Competing with China for Interest in Africa, Brazil Cancels Debt
BRASILIA -- Brazil's move to cancel or restructure $900 million worth of debt from 12 African countries is a further sign of its growing strategic interest in a booming region where it is competing for influence with China.
President Dilma Rousseff announced the decision Saturday in Addis Ababa where she attended African Union celebrations to mark 50 years of the continental bloc.
It was her third trip in three months to Africa, a continent with which Brazil has close cultural and economic affinities.
"Brazil is fully aware that Africa is the last frontier of the global economy, where we will see high growth rates in the next decades," said Oliver Stuenkel, a professor of international relations at the Getulio Vargas Foundation.
"This reflects an economic but also political interest: There are 54 African countries in the United Nations, where Brazil is seeking a permanent seat in the Security Council, and they recently helped elect a Brazilian as head of the World Trade Organization," he pointed out.
Rousseff stressed that the debt cancelation was part of Brasilia's efforts to boost economic ties with Africa, home to some of the world's fastest growing economies.
Among the 12 countries whose debts were canceled, Congo-Brazzaville was the highest with a $352 million debt cancelled, with Tanzania's $237 million debt the second largest.
Rousseff noted that Brazil was also setting up an agency to support investments in industry and development in Africa and Latin America.
This country, which has the world's second largest black population after Nigeria, enjoys very close cultural and historical ties with Portuguese-speaking African countries such as Angola, Mozambique, Guinea-Bissau and Cape Verde.

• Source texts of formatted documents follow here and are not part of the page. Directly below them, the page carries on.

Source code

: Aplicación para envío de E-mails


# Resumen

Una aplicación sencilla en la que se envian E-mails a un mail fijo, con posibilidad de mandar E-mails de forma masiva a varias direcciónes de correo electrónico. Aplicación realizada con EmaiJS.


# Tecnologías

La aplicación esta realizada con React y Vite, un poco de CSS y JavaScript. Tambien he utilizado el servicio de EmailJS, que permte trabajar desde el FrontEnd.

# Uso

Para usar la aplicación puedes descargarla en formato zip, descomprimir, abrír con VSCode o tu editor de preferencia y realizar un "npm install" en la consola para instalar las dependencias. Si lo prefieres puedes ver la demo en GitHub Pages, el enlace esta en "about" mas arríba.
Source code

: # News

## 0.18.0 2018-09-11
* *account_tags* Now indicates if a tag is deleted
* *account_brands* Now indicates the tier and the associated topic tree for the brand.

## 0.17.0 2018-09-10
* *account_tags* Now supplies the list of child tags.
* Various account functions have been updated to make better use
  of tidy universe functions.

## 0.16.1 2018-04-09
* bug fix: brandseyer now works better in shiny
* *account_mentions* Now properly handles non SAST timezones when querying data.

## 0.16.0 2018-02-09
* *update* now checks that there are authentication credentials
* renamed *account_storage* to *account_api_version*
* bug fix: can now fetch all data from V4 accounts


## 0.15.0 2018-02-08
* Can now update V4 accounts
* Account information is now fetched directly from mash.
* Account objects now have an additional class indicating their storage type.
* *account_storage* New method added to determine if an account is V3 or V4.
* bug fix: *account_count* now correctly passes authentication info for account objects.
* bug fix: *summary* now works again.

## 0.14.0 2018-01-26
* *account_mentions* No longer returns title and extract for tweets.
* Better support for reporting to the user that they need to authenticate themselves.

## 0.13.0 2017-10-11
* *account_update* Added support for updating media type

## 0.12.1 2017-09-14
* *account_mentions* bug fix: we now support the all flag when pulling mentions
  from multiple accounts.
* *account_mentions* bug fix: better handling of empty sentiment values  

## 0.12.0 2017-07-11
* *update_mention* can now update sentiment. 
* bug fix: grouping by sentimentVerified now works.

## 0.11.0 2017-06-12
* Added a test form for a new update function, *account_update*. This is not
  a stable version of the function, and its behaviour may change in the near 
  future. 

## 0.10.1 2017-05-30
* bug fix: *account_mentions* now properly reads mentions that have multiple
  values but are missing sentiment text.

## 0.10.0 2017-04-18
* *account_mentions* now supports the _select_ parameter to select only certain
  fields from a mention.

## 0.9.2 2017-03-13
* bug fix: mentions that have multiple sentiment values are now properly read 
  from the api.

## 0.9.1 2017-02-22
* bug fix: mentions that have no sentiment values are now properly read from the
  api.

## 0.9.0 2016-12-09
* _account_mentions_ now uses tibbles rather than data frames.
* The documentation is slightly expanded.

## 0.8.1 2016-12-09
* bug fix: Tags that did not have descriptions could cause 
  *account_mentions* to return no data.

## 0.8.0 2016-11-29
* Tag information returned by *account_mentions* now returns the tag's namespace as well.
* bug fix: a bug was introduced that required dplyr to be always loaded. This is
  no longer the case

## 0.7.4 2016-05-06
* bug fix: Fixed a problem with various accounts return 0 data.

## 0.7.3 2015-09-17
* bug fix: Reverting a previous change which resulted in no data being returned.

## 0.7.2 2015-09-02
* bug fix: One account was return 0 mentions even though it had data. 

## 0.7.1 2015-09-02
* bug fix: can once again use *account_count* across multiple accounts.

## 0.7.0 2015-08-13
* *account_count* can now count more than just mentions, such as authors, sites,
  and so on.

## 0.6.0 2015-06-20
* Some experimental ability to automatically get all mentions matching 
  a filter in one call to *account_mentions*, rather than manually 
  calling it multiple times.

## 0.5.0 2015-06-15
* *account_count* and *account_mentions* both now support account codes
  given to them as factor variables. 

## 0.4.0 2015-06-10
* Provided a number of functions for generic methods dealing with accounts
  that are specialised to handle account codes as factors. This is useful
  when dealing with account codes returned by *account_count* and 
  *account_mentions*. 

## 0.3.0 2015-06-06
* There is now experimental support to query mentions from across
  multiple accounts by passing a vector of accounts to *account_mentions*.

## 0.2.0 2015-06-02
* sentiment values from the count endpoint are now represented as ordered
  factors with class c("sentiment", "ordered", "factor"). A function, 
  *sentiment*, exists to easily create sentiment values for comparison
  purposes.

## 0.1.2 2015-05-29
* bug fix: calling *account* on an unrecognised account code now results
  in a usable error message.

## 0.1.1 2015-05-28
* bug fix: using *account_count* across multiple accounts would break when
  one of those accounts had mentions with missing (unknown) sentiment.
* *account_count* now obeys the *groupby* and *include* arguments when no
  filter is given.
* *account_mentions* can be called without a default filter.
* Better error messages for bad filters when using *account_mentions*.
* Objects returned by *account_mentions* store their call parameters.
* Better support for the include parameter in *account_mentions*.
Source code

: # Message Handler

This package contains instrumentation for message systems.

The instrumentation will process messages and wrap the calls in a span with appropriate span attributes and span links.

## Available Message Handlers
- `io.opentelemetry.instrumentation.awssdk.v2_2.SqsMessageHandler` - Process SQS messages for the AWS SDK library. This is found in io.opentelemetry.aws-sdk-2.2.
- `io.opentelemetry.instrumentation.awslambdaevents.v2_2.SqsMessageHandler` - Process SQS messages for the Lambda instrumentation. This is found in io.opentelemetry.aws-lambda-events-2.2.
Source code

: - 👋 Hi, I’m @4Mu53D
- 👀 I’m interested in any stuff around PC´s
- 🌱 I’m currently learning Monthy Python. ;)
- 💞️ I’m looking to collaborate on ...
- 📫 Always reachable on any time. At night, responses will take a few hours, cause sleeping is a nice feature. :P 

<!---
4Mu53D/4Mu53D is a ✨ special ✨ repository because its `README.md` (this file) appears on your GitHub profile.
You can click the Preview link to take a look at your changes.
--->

And its interest in Africa is part of a larger trend boosting so-called South-South cooperation.
With a population of nearly 200 million people, this South American giant is one of five members of the BRICS bloc of emerging powers along with China, India, Russia and South Africa.

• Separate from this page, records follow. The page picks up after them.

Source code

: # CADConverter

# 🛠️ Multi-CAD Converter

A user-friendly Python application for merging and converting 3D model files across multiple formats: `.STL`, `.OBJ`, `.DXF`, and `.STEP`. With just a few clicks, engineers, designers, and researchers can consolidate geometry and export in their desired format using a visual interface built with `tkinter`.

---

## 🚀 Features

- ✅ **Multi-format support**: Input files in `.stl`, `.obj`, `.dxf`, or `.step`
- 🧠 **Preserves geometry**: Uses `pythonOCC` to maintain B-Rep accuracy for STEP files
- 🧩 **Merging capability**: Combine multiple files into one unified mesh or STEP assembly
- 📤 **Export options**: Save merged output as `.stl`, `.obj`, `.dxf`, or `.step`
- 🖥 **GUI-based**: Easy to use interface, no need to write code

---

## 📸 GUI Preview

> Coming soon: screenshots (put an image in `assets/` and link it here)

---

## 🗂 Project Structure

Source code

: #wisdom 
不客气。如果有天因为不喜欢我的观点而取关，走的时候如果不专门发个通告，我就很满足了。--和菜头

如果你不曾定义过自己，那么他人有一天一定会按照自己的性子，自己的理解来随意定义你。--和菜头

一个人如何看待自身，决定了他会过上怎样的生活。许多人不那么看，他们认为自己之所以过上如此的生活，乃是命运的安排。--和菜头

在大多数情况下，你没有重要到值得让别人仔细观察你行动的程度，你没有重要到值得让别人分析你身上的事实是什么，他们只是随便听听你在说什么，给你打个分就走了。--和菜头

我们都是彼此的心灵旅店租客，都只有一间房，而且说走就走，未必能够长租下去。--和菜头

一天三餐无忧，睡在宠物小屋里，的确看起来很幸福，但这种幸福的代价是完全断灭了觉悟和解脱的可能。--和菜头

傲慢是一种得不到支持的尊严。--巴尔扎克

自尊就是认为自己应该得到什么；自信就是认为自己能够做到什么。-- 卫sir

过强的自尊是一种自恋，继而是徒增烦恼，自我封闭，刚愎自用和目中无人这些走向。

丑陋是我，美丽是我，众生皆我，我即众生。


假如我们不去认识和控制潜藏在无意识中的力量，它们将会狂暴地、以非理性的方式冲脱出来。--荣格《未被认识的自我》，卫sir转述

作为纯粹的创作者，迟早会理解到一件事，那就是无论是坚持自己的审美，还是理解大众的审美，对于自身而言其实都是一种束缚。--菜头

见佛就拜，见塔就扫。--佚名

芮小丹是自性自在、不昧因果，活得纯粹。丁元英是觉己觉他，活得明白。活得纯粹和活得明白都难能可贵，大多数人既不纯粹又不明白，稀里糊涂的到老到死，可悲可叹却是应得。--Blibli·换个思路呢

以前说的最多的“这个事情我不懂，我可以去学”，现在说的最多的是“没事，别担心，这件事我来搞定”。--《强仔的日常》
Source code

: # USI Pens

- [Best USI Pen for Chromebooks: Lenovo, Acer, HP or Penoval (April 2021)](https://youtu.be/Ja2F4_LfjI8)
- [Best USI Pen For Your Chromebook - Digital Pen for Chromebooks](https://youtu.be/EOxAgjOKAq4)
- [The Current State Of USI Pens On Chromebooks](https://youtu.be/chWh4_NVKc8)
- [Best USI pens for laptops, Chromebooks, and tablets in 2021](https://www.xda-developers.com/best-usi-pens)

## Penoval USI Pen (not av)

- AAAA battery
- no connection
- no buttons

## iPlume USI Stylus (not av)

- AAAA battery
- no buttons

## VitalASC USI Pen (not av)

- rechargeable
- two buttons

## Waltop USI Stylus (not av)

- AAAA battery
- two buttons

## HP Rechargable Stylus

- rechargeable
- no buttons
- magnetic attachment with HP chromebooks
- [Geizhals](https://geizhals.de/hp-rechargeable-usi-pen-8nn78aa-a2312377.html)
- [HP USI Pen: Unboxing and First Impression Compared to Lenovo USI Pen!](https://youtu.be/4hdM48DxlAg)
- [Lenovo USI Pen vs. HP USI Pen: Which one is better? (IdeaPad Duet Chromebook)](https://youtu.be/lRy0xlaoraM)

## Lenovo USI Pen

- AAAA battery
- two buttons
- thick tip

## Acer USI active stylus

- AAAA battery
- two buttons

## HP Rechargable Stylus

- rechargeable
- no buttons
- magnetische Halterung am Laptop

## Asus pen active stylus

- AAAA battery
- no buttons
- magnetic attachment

With a GDP of $2.425 trillion in 2012, Brazil is the world's seventh largest economy and is forecast to grow 3.5% this year.

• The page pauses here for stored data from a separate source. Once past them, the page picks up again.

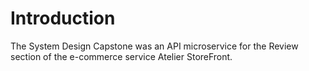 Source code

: # Introduction

The System Design Capstone was an API microservice for the Review section of the e-commerce service Atelier StoreFront.

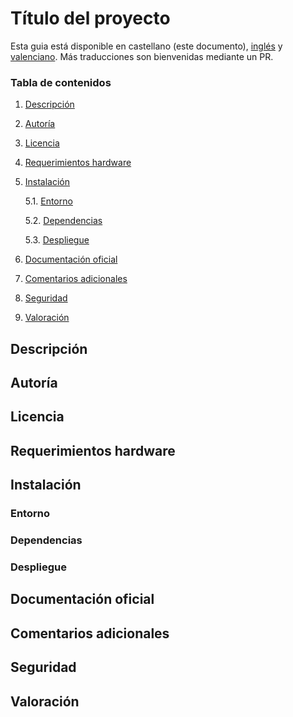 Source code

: # Título del proyecto

Esta guia está disponible en castellano (este documento), [inglés](README_en.md) y [valenciano](README_cat.md). Más traducciones son bienvenidas mediante un PR.

### Tabla de contenidos
1. [ Descripción ](#desc)
2. [ Autoría ](#authorship)
3. [ Licencia ](#license)
4. [ Requerimientos hardware ](#reqs)
5. [ Instalación ](#install)

	5.1. [ Entorno ](#env) 
	
	5.2. [ Dependencias ](#deps)
	
	5.3. [ Despliegue ](#deploy)


	
6. [ Documentación oficial ](#docs)
7. [ Comentarios adicionales ](#comms)
8. [ Seguridad ](#sec)
9. [ Valoración ](#val)

<a name="desc"></a>
## Descripción
<a name="authorship"></a>
## Autoría
<a name="license"></a>
## Licencia
<a name="reqs"></a>
## Requerimientos hardware
<a name="install"></a>
## Instalación
<a name="env"></a>
### Entorno
<a name="deps"></a>
### Dependencias
<a name="deploy"></a>
### Despliegue
<a name="docs"></a>
## Documentación oficial
<a name="comms"></a>
## Comentarios adicionales
<a name="sec"></a>
## Seguridad
<a name="val"></a>
## Valoración
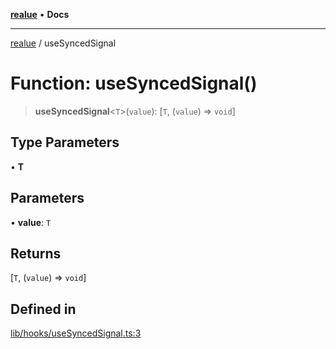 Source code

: [**realue**](../README.md) • **Docs**

***

[realue](../README.md) / useSyncedSignal

# Function: useSyncedSignal()

> **useSyncedSignal**\<`T`\>(`value`): [`T`, (`value`) => `void`]

## Type Parameters

• **T**

## Parameters

• **value**: `T`

## Returns

[`T`, (`value`) => `void`]

## Defined in

[lib/hooks/useSyncedSignal.ts:3](https://github.com/nevoland/realue/blob/3ee19205f96a631a4bd1adc96c572cca62bfa0d1/lib/hooks/useSyncedSignal.ts#L3)
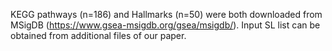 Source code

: KEGG pathways (n=186) and Hallmarks (n=50) were both downloaded from MSigDB (https://www.gsea-msigdb.org/gsea/msigdb/). Input SL list can be obtained from additional files of our paper.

Rousseff is continuing a policy launched by her predecessor Luis Inacio Lula da Silva, who made Africa a priority in Brasilia's foreign policy.
"We are indebted to Africa," Lula told business and political leaders at the Economist Summit in Nigeria last March, highlighting the historic ties between Africa and Brazil, where more than half of the population has African roots.
And Nigerian President Goodluck Jonathan cited Brazil as a model for what he termed his drive to curb poverty in Africa's most populous country and top oil producer.
Brazil's trade with Africa jumped from $5 billion in 2002 to $26.5 billion in 2012 and Brasilia now has 37 embassies on the continent.
Brazilian mining giant Vale, the world's biggest iron ore producer, has investments of $7.7 billion in nine African countries while the state-owned BNDES development bank has allocated 682 million dollars in 2012 for Brazilian companies operating in Africa, 46 percent more than in 2011.
Brazil's state-owned oil company Petrobras has also invested hundreds of millions of dollars in Nigeria's coal, oil, natural gas and alternative energy sectors.
Although Brazil's presence in Africa is relatively small compared with that of deep-pocketed China, its projects fit well with the continent's current economic development, particularly technical cooperation in the farming sector, food security, biofuel production and social programs to eradicate poverty.
Brazil is notably sharing its broad expertise in tropical agriculture, which has helped it become one of the world's leading food exporters.
"In the past decade, Brazil had become a major player on the continent, competing with China and India for influence" although as a resource-rich country itself, it is less interested in African natural resources and more in a "promising market for its goods and services," said a report released by Britain's Chatham House Royal Institute of International Affairs.
It noted that Brazil's involvement in Africa should not be seen as a "purely economic strategy" but as a reflection of its ambition to be recognized as a "main player" on the international scene.